◆ **WHAT THIS TASK INVOLVES**
Search the material below for the string "impedance" and extract each line that has it.

◆ **MATERIAL FOR THE TASK**

--

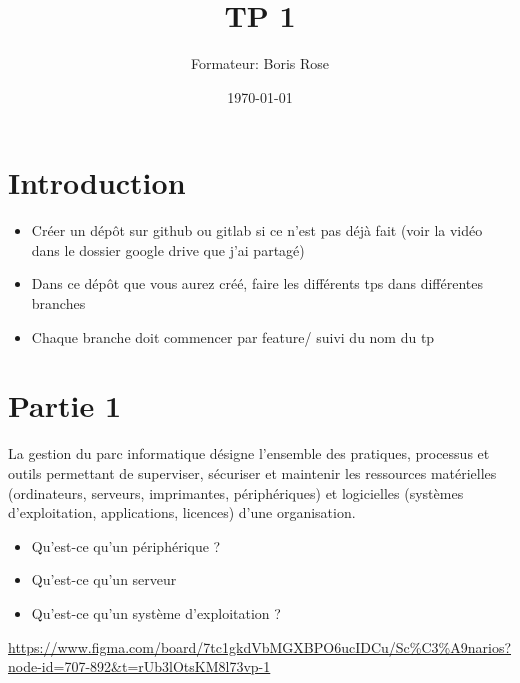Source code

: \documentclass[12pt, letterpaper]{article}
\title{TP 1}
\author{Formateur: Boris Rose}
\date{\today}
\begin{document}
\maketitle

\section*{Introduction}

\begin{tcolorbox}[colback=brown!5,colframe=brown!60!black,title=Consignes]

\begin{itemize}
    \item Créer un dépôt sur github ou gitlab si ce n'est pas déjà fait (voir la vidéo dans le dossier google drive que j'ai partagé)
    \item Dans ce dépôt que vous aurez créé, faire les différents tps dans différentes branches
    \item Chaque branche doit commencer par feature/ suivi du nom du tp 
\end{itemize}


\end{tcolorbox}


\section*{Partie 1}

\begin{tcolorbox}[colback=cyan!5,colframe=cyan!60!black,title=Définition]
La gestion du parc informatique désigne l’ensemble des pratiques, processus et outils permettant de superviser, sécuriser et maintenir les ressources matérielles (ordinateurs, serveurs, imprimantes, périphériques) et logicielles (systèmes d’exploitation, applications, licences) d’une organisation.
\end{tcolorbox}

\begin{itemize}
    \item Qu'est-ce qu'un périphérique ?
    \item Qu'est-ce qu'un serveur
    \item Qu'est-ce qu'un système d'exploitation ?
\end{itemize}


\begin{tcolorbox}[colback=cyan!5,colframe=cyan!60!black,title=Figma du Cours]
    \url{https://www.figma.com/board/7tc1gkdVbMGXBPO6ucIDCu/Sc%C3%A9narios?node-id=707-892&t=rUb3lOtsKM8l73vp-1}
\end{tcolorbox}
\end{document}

--

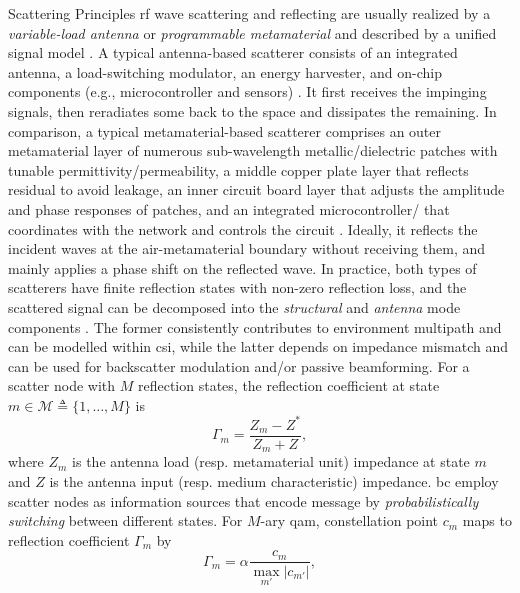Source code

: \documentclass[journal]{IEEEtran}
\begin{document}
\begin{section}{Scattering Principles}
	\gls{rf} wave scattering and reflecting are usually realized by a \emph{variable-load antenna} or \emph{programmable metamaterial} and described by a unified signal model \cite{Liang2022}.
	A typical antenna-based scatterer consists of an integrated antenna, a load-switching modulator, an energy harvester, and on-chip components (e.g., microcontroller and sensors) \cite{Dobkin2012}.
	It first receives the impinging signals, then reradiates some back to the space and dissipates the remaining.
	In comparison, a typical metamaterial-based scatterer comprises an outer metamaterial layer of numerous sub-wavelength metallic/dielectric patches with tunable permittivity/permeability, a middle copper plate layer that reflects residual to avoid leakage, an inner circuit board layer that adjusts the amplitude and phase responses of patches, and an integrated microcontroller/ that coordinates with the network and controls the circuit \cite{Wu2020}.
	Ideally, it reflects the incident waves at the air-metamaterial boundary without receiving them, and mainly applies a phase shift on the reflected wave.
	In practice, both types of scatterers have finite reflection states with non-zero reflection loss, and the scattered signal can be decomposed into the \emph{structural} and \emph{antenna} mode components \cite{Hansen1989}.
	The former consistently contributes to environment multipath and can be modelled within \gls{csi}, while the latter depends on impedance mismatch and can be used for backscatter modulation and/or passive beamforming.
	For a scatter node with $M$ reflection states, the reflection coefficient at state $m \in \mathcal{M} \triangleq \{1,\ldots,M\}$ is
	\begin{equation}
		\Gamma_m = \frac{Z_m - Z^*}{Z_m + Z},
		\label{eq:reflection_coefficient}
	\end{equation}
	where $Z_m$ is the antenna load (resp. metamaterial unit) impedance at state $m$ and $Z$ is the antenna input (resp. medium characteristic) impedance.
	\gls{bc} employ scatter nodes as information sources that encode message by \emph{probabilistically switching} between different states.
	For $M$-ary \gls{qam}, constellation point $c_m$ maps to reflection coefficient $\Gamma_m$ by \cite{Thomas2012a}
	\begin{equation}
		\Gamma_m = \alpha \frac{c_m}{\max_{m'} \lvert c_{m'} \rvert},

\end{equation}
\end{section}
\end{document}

--

◆ **EXPECTED ANSWER**
	The former consistently contributes to environment multipath and can be modelled within \gls{csi}, while the latter depends on impedance mismatch and can be used for backscatter modulation and/or passive beamforming.
	where $Z_m$ is the antenna load (resp. metamaterial unit) impedance at state $m$ and $Z$ is the antenna input (resp. medium characteristic) impedance.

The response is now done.